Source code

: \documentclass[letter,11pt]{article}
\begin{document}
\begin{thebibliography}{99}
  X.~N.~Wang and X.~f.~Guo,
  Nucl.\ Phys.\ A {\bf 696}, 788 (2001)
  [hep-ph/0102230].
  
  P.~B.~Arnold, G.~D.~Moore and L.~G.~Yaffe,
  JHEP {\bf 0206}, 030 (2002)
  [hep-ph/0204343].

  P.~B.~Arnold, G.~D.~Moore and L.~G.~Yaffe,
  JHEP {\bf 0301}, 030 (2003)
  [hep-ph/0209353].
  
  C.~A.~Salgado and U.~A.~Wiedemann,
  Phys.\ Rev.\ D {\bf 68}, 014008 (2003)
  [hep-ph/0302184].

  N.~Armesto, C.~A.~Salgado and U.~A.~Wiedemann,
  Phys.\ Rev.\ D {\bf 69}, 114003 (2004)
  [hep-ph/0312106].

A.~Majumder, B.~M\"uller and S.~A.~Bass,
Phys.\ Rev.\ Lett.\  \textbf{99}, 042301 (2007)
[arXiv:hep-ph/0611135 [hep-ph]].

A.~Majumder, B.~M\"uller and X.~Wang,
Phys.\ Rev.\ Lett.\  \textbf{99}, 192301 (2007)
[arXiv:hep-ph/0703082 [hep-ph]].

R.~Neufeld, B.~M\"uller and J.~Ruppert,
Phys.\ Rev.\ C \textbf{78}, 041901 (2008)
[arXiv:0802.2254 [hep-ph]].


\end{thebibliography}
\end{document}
--------------------------------------------------
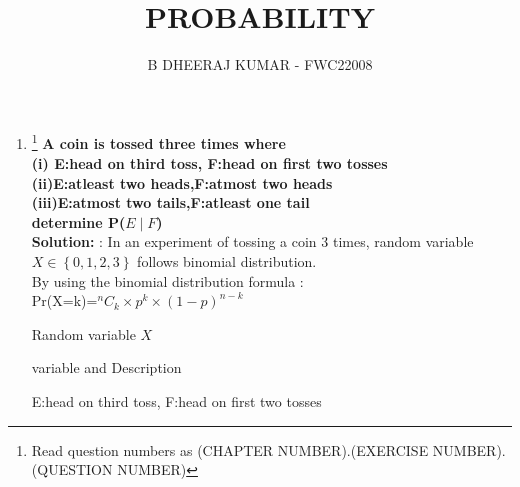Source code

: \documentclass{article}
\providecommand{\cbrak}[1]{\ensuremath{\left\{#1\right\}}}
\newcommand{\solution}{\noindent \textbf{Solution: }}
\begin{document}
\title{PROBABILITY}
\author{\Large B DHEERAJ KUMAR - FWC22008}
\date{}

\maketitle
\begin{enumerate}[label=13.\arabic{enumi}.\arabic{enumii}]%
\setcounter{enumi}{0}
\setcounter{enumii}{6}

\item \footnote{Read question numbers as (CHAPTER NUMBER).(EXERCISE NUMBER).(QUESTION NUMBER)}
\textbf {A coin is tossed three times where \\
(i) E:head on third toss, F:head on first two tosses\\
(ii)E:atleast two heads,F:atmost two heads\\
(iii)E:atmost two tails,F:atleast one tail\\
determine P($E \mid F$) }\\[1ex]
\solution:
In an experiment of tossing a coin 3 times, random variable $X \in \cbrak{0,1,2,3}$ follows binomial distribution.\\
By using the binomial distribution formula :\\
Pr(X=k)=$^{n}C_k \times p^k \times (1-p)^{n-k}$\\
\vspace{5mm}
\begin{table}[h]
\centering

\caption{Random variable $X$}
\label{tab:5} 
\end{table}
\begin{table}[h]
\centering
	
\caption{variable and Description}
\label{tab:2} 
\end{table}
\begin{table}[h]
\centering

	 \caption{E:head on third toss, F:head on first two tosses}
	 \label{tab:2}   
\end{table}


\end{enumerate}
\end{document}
--------------------------------------------------
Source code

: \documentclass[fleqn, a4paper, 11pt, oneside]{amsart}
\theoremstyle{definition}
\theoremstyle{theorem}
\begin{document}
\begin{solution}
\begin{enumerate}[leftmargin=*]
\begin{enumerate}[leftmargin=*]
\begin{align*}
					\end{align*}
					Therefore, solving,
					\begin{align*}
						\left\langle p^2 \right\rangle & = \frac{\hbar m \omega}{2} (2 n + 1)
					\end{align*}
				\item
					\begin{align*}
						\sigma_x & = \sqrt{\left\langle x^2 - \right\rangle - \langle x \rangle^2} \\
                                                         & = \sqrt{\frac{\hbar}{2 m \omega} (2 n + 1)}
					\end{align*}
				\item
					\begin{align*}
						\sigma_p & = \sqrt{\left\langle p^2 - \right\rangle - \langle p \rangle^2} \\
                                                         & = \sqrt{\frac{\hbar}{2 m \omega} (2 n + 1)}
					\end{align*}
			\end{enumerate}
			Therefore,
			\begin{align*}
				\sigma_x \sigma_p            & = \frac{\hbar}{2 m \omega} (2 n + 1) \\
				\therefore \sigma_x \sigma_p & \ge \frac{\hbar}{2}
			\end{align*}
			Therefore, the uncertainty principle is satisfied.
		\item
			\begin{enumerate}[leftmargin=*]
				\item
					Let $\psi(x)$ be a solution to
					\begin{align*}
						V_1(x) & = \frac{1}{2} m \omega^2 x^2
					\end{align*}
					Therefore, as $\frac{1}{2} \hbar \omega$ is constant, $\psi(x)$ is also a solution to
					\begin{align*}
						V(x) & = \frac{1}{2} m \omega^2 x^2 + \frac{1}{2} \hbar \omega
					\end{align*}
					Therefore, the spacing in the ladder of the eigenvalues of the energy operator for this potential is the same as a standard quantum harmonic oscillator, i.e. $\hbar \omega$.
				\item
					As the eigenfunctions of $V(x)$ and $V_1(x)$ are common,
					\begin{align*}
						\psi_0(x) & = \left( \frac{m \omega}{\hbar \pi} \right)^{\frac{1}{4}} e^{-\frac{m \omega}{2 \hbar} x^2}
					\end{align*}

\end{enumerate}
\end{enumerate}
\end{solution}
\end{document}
--------------------------------------------------
Brief
Each line of the listing that includes the word "Phys" should be copied out.

Answer to this exercise
  Nucl.\ Phys.\ A {\bf 696}, 788 (2001)
  Phys.\ Rev.\ D {\bf 68}, 014008 (2003)
  Phys.\ Rev.\ D {\bf 69}, 114003 (2004)
Phys.\ Rev.\ Lett.\  \textbf{99}, 042301 (2007)
Phys.\ Rev.\ Lett.\  \textbf{99}, 192301 (2007)
Phys.\ Rev.\ C \textbf{78}, 041901 (2008)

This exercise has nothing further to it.